▸ **THE INPUT**
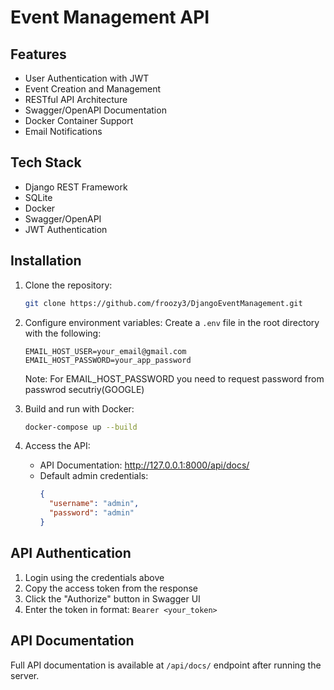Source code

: # Event Management API


## Features
- User Authentication with JWT
- Event Creation and Management
- RESTful API Architecture
- Swagger/OpenAPI Documentation
- Docker Container Support
- Email Notifications

## Tech Stack
- Django REST Framework
- SQLite
- Docker
- Swagger/OpenAPI
- JWT Authentication

## Installation

1. Clone the repository:
   ```bash
   git clone https://github.com/froozy3/DjangoEventManagement.git
   ```

2. Configure environment variables:
   Create a `.env` file in the root directory with the following:
   ```env
   EMAIL_HOST_USER=your_email@gmail.com
   EMAIL_HOST_PASSWORD=your_app_password
   ```
   Note: For EMAIL_HOST_PASSWORD you need to request password from passwrod secutriy(GOOGLE)

3. Build and run with Docker:
   ```bash
   docker-compose up --build
   ```

4. Access the API:
   - API Documentation: http://127.0.0.1:8000/api/docs/
   - Default admin credentials:
     ```json
     {
       "username": "admin",
       "password": "admin"
     }
     ```

## API Authentication
1. Login using the credentials above
2. Copy the access token from the response
3. Click the "Authorize" button in Swagger UI
4. Enter the token in format: `Bearer <your_token>`

## API Documentation
Full API documentation is available at `/api/docs/` endpoint after running the server.
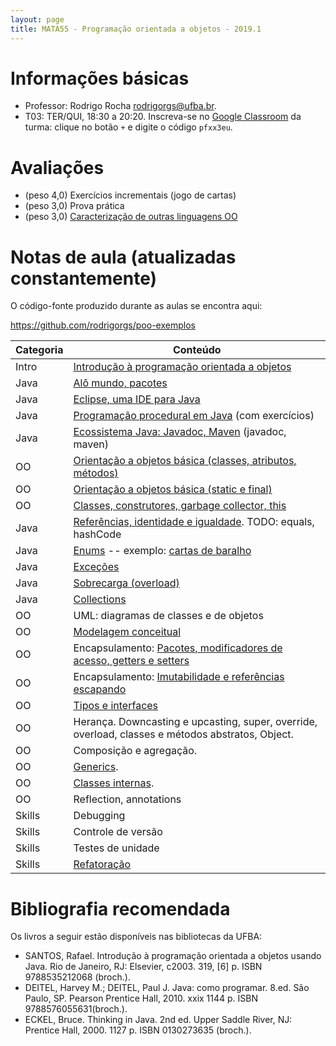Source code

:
 ```yaml
---
layout: page
title: MATA55 - Programação orientada a objetos - 2019.1
---
```


# Informações básicas

- Professor: Rodrigo Rocha <rodrigorgs@ufba.br>. 
- T03: TER/QUI, 18:30 a 20:20. Inscreva-se no [Google Classroom](https://classroom.google.com/) da turma: clique no botão `+` e digite o código `pfxx3eu`.


# Avaliações

- (peso 4,0) Exercícios incrementais (jogo de cartas)
- (peso 3,0) Prova prática
- (peso 3,0) [Caracterização de outras linguagens OO](https://docs.google.com/spreadsheets/d/1bB9yHE6dl82zPNDTXR0ppBjLEtRlRXZXWNrmk18lM2U/edit?usp=sharing)

# Notas de aula (atualizadas constantemente)

O código-fonte produzido durante as aulas se encontra aqui:

<https://github.com/rodrigorgs/poo-exemplos>

<!-- Exemplo sendo desenvolvido ao longo da aula: jogo estilo RTS, porém de tabuleiro, usando lib Lanterna -->
<!-- TODO:
- Criar animações para ilustrar troca de mensagens
- Usar http://pythontutor.com/java.html#mode=edit ?
 -->

| Categoria | Conteúdo                                                                                          |
|-----------|---------------------------------------------------------------------------------------------------|
| Intro     | [Introdução à programação orientada a objetos][intro]                                             |
| Java      | [Alô mundo, pacotes](aula-java-alomundo)                                                          |
| Java      | [Eclipse, uma IDE para Java][eclipse]                                                             |
| Java      | [Programação procedural em Java](aula-java-programacao) (com exercícios)                          |
| Java      | [Ecossistema Java: Javadoc, Maven](aula-java-ecossistema) (javadoc, maven)                        |
| OO        | [Orientação a objetos básica (classes, atributos, métodos)](aula-java-oo2)                        |
| OO        | [Orientação a objetos básica (static e final)](aula-java-oo)                                      |
| OO        | [Classes, construtores, garbage collector, this][construtores]                                    |
| Java      | [Referências, identidade e igualdade][referencias]. TODO: equals, hashCode                        |
| Java      | [Enums](aula-enums) -- exemplo: [cartas de baralho](cartas)                                       |
| Java      | [Exceções](aula-excecoes)                                                                         |
| Java      | [Sobrecarga (overload)][overload]                                                                 |
| Java      | [Collections](aula-collections)                                                                   |
| OO        | UML: diagramas de classes e de objetos                                                            |
| OO        | [Modelagem conceitual](aula-modelagem)                                                            |
| OO        | Encapsulamento: [Pacotes, modificadores de acesso, getters e setters](aula-acesso)                |
| OO        | Encapsulamento: [Imutabilidade e referências escapando](aula-imutabilidade)                       |
| OO        | [Tipos e interfaces](aula-interfaces)                                                             |
| OO        | Herança. Downcasting e upcasting, super, override, overload, classes e métodos abstratos, Object. |
| OO        | Composição e agregação.                                                                           |
| OO        | [Generics](aula-generics).                                                                        |
| OO        | [Classes internas](aula-classes-internas).                                                        |
| OO        | Reflection, annotations                                                                           |
| Skills    | Debugging                                                                                         |
| Skills    | Controle de versão                                                                                |
| Skills    | Testes de unidade                                                                                 |
| Skills    | [Refatoração](aula-refactoring)                                                                   |


[intro]: https://docs.google.com/presentation/d/1bdzbS51fA-BewCaC0gMNuTSQWtDXfrHKVRiR3I-URnY/edit
[eclipse]: https://docs.google.com/presentation/d/1BohOI0Ky0cqwsze7U-PnJc_qU9u9dbKtvUOwiH63HIY/edit?usp=sharing
[referencias]: https://docs.google.com/presentation/d/13w59yenVXOT4vXk14c5-JMgP62ty3LPkBHCMpwk61zM/edit
[overload]: https://docs.google.com/presentation/d/1d4QWh9-rI44PL2AoH6KUy_8fSHSxxTykOQPIphGl3IE/edit
[construtores]: https://docs.google.com/presentation/d/1U1eChwz2O0TnrF04DiUQ5fEANGflUVdCPtR_azmNgdo/edit
[acesso]: https://docs.google.com/presentation/d/1MRqTOvbEnzAspcvW8_wWkKZSNJU1a6l3TVGTGSjkvMQ/edit

<!-- 
Alguns slides disponíveis no [Drive da disciplina](https://drive.google.com/open?id=1JxHnqlfg74vCFhJf1LfS3d4w70Ev8qBN)

Outros slides ou notas de aula:

- [Herança parte 1](aula-heranca-parte1)
- [Herança parte 2 (sobreposição)](aula-heranca-parte2)
- [Herança parte 3 (polimorfismo)](aula-heranca-parte3)
- [Herança parte 4 (classes abstratas e interfaces)](aula-heranca-parte4)
- [Refatoração](aula-refactoring)
- [Enums](aula-enums)
- [Exceções](aula-excecoes)
- [Classes internas](aula-classes-internas)
- [Generics](aula-generics) -->

# Bibliografia recomendada

Os livros a seguir estão disponíveis nas bibliotecas da UFBA:

- SANTOS, Rafael. Introdução à programação orientada a objetos usando Java. Rio de Janeiro, RJ: Elsevier, c2003. 319, [6] p. ISBN 9788535212068 (broch.).
- DEITEL, Harvey M.; DEITEL, Paul J. Java: como programar. 8.ed. São Paulo, SP. Pearson Prentice Hall, 2010. xxix 1144 p. ISBN 9788576055631(broch.).
- ECKEL, Bruce. Thinking in Java. 2nd ed. Upper Saddle River, NJ: Prentice Hall, 2000. 1127 p. ISBN 0130273635 (broch.).
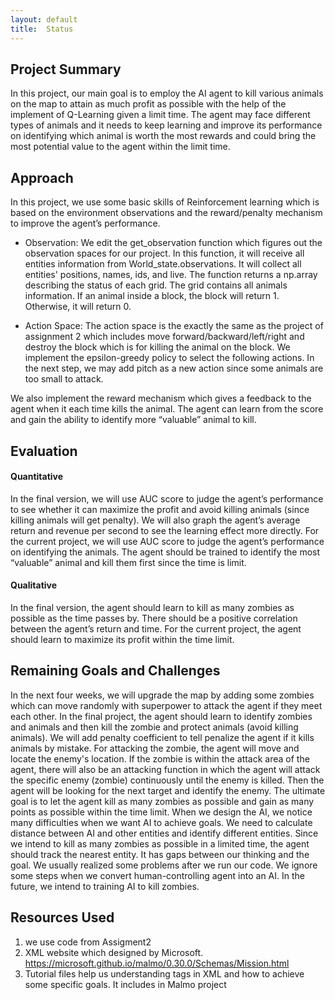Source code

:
 ```yaml
---
layout: default
title:  Status
---
```


## Project Summary
In this project, our main goal is to employ the AI agent to kill various animals on the map to attain as much profit as possible with the help of the implement of Q-Learning given a limit time. The agent may face different types of animals and it needs to keep learning and improve its performance on identifying which animal is worth the most rewards and could bring the most potential value to the agent within the limit time.

## Approach
In this project, we use some basic skills of Reinforcement learning which is based on the environment observations and the reward/penalty mechanism to improve the agent’s performance.  

- Observation: We edit the get_observation function which figures out the observation spaces for our project. In this function, it will receive all entities information from World_state.observations. It will collect all entities' positions, names, ids, and live. The function returns a np.array describing the status of each grid. The grid contains all animals information. If an animal inside a block, the block will return 1. Otherwise, it will return 0. 

- Action Space: The action space is the exactly the same as the project of assignment 2 which includes move forward/backward/left/right and destroy the block which is for killing the animal on the block. We implement the epsilon-greedy policy to select the following actions.  In the next step, we may add pitch as a new action since some animals are too small to attack. 


We also implement the reward mechanism which gives a feedback to the agent when it each time kills the animal. The agent can learn from the score and gain the ability to identify more “valuable” animal to kill.  



## Evaluation
#### Quantitative
In the final version, we will use AUC score to judge the agent’s performance to see whether it can maximize the profit and avoid killing animals (since killing animals will get penalty). 
We will also graph the agent’s average return and revenue per second to see the learning effect more directly. 
For the current project, we will use AUC score to judge the agent’s performance on identifying the animals. The agent should be trained to identify the most “valuable” animal and kill them first since the time is limit. 

#### Qualitative
In the final version, the agent should learn to kill as many zombies as possible as the time passes by. There should be a positive correlation between the agent’s return and time.
For the current project, the agent should learn to maximize its profit within the time limit. 

## Remaining Goals and Challenges
In the next four weeks, we will upgrade the map by adding some zombies which can move randomly with superpower to attack the agent if they meet each other. In the final project, the agent should learn to identify zombies and animals and then kill the zombie and protect animals (avoid killing animals). We will add penalty coefficient to tell penalize the agent if it kills animals by mistake. For attacking the zombie, the agent will move and locate the enemy's location. If the zombie is within the attack area of the agent, there will also be an attacking function in which the agent will attack the specific enemy (zombie) continuously until the enemy is killed. Then the agent will be looking for the next target and identify the enemy. The ultimate goal is to let the agent kill as many zombies as possible and gain as many points as possible within the time limit. When we design the AI, we notice many difficulties when we want AI to achieve goals. We need to calculate distance between AI and other entities and identify different entities. Since we intend to kill as many zombies as possible in a limited time, the agent should track the nearest entity. It has gaps between our thinking and the goal. We usually realized some problems after we run our code. We ignore some steps when we convert human-controlling agent into an AI. In the future, we intend to training AI to kill zombies. 

## Resources Used
1. we use code from Assigment2
2. XML website which designed by Microsoft. https://microsoft.github.io/malmo/0.30.0/Schemas/Mission.html
3. Tutorial files help us understanding tags in XML and how to achieve some specific goals. It includes in Malmo project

▸ **TASK DIRECTIONS**
Restate word for word each line from the top of the listing down to and including the line that holds "## Tech Stack". Drop any pictures.

▸ **OUTPUT FOR THIS TASK**
Source code

: # Event Management API


## Features
- User Authentication with JWT
- Event Creation and Management
- RESTful API Architecture
- Swagger/OpenAPI Documentation
- Docker Container Support
- Email Notifications

## Tech Stack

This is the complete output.